For example: Person A may choose to stop tossing a coin when the total count reaches 100 while B stops at 1000.For different sample sizes, we get different t-scores and different p-values.
It is the most widely used inferential technique in the statistical world.Prior knowledge of basic probability & statistics is desirable.You should check out this course to get a comprehensive low down on statistics and probability.In several situations, it does not help us solve business problems, even though there is data involved in these problems.To say the least, In 1770s, Thomas Bayes introduced ‘Bayes Theorem’.This experiment presents us with a very common flaw found in frequentist approach i.e.

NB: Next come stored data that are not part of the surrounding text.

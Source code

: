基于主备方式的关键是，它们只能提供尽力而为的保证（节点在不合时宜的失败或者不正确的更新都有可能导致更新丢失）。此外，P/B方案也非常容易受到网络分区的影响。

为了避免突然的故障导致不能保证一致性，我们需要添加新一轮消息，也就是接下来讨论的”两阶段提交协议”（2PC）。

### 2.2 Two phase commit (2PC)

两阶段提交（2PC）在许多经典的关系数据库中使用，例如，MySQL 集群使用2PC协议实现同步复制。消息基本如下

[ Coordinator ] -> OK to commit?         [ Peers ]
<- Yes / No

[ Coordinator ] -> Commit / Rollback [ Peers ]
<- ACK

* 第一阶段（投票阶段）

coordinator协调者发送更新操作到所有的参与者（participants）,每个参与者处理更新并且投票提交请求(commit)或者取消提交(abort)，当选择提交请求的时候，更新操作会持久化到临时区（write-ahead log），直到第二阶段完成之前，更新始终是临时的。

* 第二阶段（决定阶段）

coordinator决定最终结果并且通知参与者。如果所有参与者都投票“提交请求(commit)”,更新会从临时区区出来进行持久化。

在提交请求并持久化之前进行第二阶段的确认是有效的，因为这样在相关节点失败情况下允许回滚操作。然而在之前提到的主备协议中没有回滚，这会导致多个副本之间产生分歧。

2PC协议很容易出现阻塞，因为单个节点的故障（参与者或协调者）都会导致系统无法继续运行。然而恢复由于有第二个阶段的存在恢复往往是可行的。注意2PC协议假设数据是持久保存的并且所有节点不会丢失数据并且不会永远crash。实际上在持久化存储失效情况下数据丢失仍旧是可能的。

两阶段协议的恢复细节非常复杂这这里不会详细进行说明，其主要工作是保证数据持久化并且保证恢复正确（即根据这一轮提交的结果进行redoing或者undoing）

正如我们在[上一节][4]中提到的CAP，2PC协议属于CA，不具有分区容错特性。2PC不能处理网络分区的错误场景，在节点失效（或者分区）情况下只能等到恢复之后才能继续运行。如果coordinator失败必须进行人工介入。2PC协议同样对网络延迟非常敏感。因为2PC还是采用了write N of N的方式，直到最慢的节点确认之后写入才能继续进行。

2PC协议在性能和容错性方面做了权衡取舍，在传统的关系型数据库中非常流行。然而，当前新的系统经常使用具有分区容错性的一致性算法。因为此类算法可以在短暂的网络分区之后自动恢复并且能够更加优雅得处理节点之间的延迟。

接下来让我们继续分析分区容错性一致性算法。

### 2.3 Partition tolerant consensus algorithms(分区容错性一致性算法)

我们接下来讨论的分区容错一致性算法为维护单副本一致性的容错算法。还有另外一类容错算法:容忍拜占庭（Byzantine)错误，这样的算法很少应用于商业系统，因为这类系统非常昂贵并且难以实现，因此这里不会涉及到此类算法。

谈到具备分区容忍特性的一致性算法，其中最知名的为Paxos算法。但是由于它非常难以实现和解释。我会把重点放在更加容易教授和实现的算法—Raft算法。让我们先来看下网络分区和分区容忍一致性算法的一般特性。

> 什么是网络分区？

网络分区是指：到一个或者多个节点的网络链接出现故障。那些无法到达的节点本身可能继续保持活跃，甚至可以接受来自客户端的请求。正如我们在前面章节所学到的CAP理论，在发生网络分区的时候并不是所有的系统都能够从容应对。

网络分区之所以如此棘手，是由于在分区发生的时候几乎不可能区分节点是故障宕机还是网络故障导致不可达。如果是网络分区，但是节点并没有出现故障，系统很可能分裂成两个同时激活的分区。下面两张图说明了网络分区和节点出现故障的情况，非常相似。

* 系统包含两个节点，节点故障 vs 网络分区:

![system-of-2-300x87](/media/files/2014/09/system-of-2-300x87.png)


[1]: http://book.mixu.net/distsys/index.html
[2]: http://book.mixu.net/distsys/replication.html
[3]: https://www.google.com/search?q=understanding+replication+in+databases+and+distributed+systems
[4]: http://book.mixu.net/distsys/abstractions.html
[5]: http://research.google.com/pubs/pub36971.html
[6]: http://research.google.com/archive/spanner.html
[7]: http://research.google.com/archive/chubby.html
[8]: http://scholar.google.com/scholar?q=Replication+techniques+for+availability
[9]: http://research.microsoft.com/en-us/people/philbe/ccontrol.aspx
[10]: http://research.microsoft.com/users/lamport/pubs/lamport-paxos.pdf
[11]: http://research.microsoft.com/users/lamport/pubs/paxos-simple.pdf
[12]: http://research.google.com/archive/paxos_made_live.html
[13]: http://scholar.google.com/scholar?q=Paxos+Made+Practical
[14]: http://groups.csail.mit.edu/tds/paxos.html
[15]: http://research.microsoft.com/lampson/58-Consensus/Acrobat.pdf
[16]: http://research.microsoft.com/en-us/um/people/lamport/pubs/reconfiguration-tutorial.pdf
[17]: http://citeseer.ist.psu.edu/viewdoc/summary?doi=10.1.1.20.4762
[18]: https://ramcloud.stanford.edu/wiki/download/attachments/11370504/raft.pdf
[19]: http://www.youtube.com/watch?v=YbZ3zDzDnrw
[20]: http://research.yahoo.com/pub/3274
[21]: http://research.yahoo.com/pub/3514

being applied to numerical models to check whether one sample is different from the other, a parameter is important enough to be kept in the model and variousother manifestations of hypothesis testing.
This makes the stopping potential absolutely absurd since no matter how many persons perform the tests on the same data, the results should be consistent. I) are not probability distributions therefore they do not provide the most probable value for a parameter and the most probable values.
These three reasons are enough to get you going into thinking about the drawbacks of the . From here, we’ll first understand the basics of Bayesian Statistics.
And it's much harder to do with functions, unless you're good with R functional programming, than with discretized values for $p$.
I'm constructing an example similar to what you were doing, but not exactly the same.
Even after centuries later, the importance of ‘Bayesian Statistics’ hasn’t faded away.